> _Brief_: Go line by line through the listing below and copy those that hold "been".

> _Task inputs_:
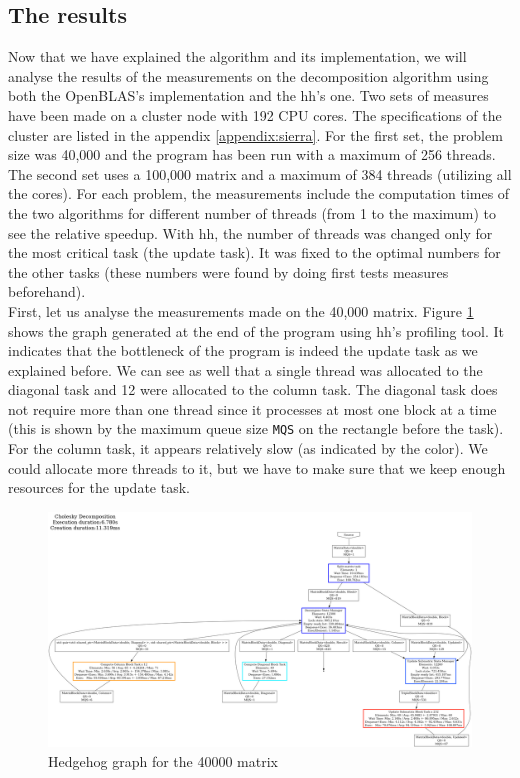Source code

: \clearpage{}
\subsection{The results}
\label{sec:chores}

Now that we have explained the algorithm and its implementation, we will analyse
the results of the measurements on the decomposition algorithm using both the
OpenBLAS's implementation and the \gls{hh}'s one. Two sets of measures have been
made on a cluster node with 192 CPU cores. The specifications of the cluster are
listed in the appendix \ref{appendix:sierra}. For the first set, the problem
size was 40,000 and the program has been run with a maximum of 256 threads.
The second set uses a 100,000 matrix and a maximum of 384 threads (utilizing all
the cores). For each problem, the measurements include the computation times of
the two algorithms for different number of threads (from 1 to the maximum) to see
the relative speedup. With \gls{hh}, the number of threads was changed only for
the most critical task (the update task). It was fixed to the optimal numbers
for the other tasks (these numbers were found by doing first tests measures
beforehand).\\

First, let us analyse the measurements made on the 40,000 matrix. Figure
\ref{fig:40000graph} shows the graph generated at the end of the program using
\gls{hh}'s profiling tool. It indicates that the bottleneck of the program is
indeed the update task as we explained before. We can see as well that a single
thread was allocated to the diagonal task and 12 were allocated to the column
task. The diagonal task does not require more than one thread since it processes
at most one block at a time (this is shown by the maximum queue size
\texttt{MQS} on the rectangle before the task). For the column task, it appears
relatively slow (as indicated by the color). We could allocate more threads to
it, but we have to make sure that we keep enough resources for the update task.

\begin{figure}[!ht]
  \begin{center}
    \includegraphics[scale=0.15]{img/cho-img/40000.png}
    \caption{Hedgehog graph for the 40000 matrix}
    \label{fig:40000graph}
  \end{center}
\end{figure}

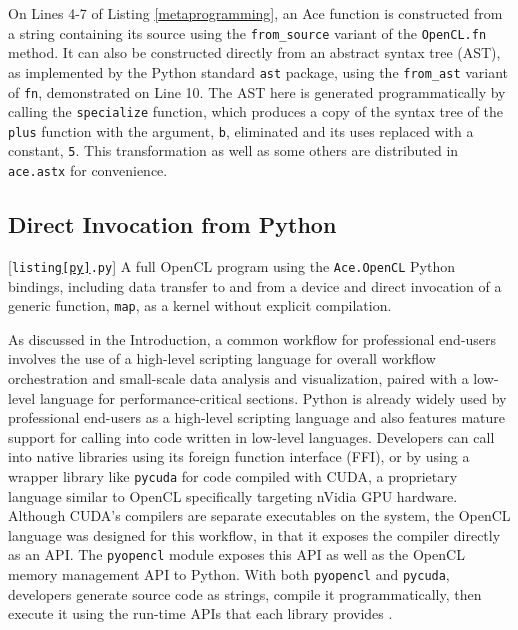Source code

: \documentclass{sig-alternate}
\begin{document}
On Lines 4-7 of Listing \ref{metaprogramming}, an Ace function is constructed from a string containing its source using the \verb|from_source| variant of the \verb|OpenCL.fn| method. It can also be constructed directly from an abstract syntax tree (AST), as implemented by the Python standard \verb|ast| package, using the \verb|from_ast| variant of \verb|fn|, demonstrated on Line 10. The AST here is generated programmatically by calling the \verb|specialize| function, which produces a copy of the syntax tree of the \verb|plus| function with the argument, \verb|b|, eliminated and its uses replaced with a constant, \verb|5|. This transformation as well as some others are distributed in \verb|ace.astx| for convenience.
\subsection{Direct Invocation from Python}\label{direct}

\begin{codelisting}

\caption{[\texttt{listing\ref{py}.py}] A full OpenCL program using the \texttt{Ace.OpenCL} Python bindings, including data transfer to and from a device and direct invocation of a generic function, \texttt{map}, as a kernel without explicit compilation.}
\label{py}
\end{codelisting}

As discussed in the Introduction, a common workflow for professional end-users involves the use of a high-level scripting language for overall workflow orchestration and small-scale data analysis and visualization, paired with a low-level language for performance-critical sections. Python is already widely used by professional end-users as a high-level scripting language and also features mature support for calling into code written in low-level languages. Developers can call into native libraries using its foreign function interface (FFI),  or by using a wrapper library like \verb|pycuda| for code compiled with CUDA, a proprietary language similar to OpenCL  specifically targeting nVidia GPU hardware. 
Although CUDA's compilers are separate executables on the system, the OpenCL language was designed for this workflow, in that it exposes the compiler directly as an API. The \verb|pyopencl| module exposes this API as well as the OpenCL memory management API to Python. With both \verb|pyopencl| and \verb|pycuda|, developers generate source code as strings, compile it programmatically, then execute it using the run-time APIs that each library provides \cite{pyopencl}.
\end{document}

> _Solved problem_:
OpenBLAS's implementation and the \gls{hh}'s one. Two sets of measures have been
size was 40,000 and the program has been run with a maximum of 256 threads.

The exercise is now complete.